Met berichtgeving over ‘cyberoorlog’ is het probleem altijd een beetje dat je er niet direct zo veel van mee krijgt. Zelfs het woord zelf klinkt een beetje als ‘toekomst van het verleden’: een science fiction werkelijkheid die uiteindelijk nooit echt tot stand is gekomen. Soms lijken ‘de machines’ zich even –a la Terminator- tegen ons te keren, maar dan toch weer niet. Maar hoe zit het nu dan toch met die oorlogen? In Nederland weten we sinds kort van relatief dichtbij dat een ‘cyberstrijd’ inmiddels toch realiteit kan zijn. Na de Diginotar-affaire weten we in ieder geval heel goed dat het mogelijk is en hebben we een glimp opgevangen van wat de gevolgen kunnen zijn.
Cyberstrijd
Het is niet zo dat de strijd niet al volop wordt gestreden, we lijken echter vooral goed in het inzetten van technische hulpmiddelen om onze eigen burgers online een beetje in de gaten te houden. Het gebruik van dit soort achterdeurtjes is al voor menig overheid te verleidelijk gebleken, maar de vraag blijft in hoeverre dit nu echt een verstandig idee is. Niet alleen bespied je je eigen burgers, we moeten je ook maar op je blauwe ogen vertrouwen dat dat deurtje zo bizar veilig is dat anderen er geen gebruik van kunnen maken. Nu kunnen we alvast verklappen: dat is zo’n achterdeurtje natuurlijk nooit.

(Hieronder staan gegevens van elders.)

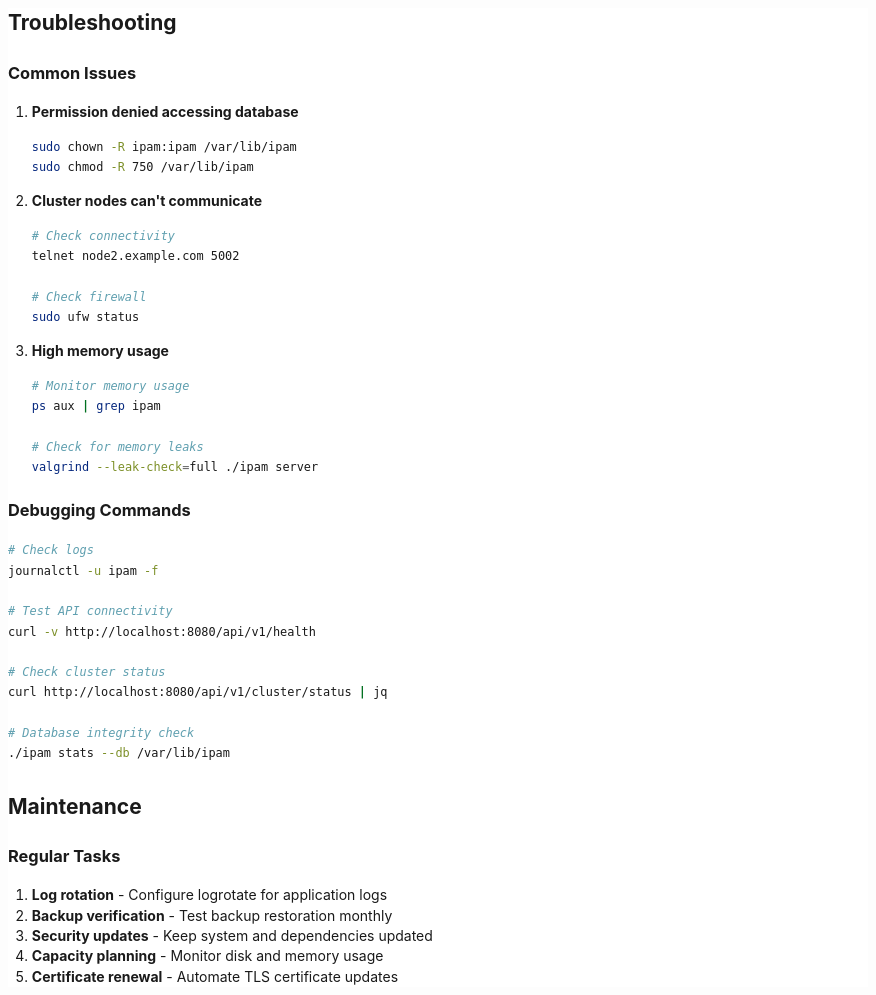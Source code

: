 ## Troubleshooting

### Common Issues

1. **Permission denied accessing database**
   ```bash
   sudo chown -R ipam:ipam /var/lib/ipam
   sudo chmod -R 750 /var/lib/ipam
   ```

2. **Cluster nodes can't communicate**
   ```bash
   # Check connectivity
   telnet node2.example.com 5002
   
   # Check firewall
   sudo ufw status
   ```

3. **High memory usage**
   ```bash
   # Monitor memory usage
   ps aux | grep ipam
   
   # Check for memory leaks
   valgrind --leak-check=full ./ipam server
   ```

### Debugging Commands

```bash
# Check logs
journalctl -u ipam -f

# Test API connectivity
curl -v http://localhost:8080/api/v1/health

# Check cluster status
curl http://localhost:8080/api/v1/cluster/status | jq

# Database integrity check
./ipam stats --db /var/lib/ipam
```

## Maintenance

### Regular Tasks

1. **Log rotation** - Configure logrotate for application logs
2. **Backup verification** - Test backup restoration monthly
3. **Security updates** - Keep system and dependencies updated
4. **Capacity planning** - Monitor disk and memory usage
5. **Certificate renewal** - Automate TLS certificate updates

Naast de Diginotar hack, misschien wel met steun uit Iran, zijn er ook andere voorbeelden van staten die een online oorlog voeren. Of op zijn minst: de eerste online verkenningen uitvoeren en de posities innemen. Na de hack op beveiligingsorganisatie RSA liet deze weten dat achter de aanval zeer waarschijnlijk een natiestaat schuil gaat. Welke dat is blijft onduidelijk, vingers wijzen naar China, maar dat is natuurlijk niet noodzakelijkerwijze het geval. (Alhoewel zij waarschijnlijk het beste de lessen uit Sun Tzu’s werk kennen.)
China
De Aziatische reus China is sowieso een naam die regelmatig voorbij komt. Niet alleen kunnen zij er ook wat van als het op het bijhouden van het surfgedrag van de eigen inwoners aankomt, ook bij grensoverschrijdende incidenten wordt het land vaak genoemd. Dat is natuurlijk ten dele omdat dat lekker vaag -en eng genoeg- klinkt voor ons: “in China zijn ze al zo ver”, maar het lijkt ook weer onwaarschijnlijk dat men helemaal niet actief is. Het laatste nieuws is dat China ‘cybersoldaten’ zou werven binnen de eigen technologiebedrijven. Elk bedrijf zou dan verplicht werknemers moeten afstaan die een bijdrage kunnen leveren aan een ‘cyberaanval’ of –verdediging.
Hackers inhuren
Het idee om de beste hackers en technici voor je land aan het werk te zetten is niet nieuw, wel wordt het steeds belangrijker je te realiseren dat we ze ook echt nodig hebben. In een TED talk verklaarde misdaadjournalist Misha Glenny al dat het volgens hem een verkeerde stap is cybercriminelen zonder meer vast te zetten. Vaak gaat het om jongeren die simpelweg geen andere (online) wereld kennen dan de misdaad en voor wie een rol in de beveiliging een hele uitkomst zou zijn.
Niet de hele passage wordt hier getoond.